### Work instruction
Filter the records below and copy every line containing the word "Your".

### Collected data
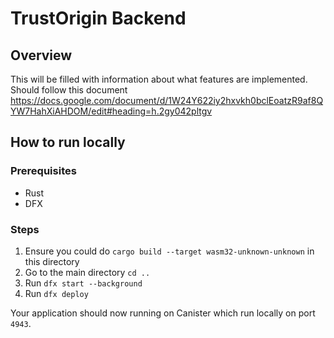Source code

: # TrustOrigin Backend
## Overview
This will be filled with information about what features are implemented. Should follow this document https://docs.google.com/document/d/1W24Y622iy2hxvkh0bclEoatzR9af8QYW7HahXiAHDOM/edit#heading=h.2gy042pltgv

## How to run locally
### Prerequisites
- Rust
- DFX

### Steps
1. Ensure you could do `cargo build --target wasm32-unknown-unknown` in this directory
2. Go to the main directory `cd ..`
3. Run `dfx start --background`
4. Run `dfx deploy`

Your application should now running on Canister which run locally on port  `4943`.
...
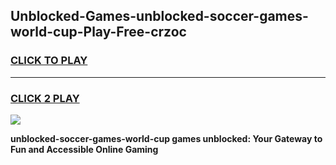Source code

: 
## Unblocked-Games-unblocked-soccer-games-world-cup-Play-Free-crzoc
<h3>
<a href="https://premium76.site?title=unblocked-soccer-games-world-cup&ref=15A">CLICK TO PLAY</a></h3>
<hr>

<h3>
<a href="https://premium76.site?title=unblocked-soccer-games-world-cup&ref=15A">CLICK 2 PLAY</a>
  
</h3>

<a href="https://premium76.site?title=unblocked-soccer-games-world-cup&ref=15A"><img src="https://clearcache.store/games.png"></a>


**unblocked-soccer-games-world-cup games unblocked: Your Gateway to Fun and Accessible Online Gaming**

### Task output
Your application should now running on Canister which run locally on port  `4943`.
**unblocked-soccer-games-world-cup games unblocked: Your Gateway to Fun and Accessible Online Gaming**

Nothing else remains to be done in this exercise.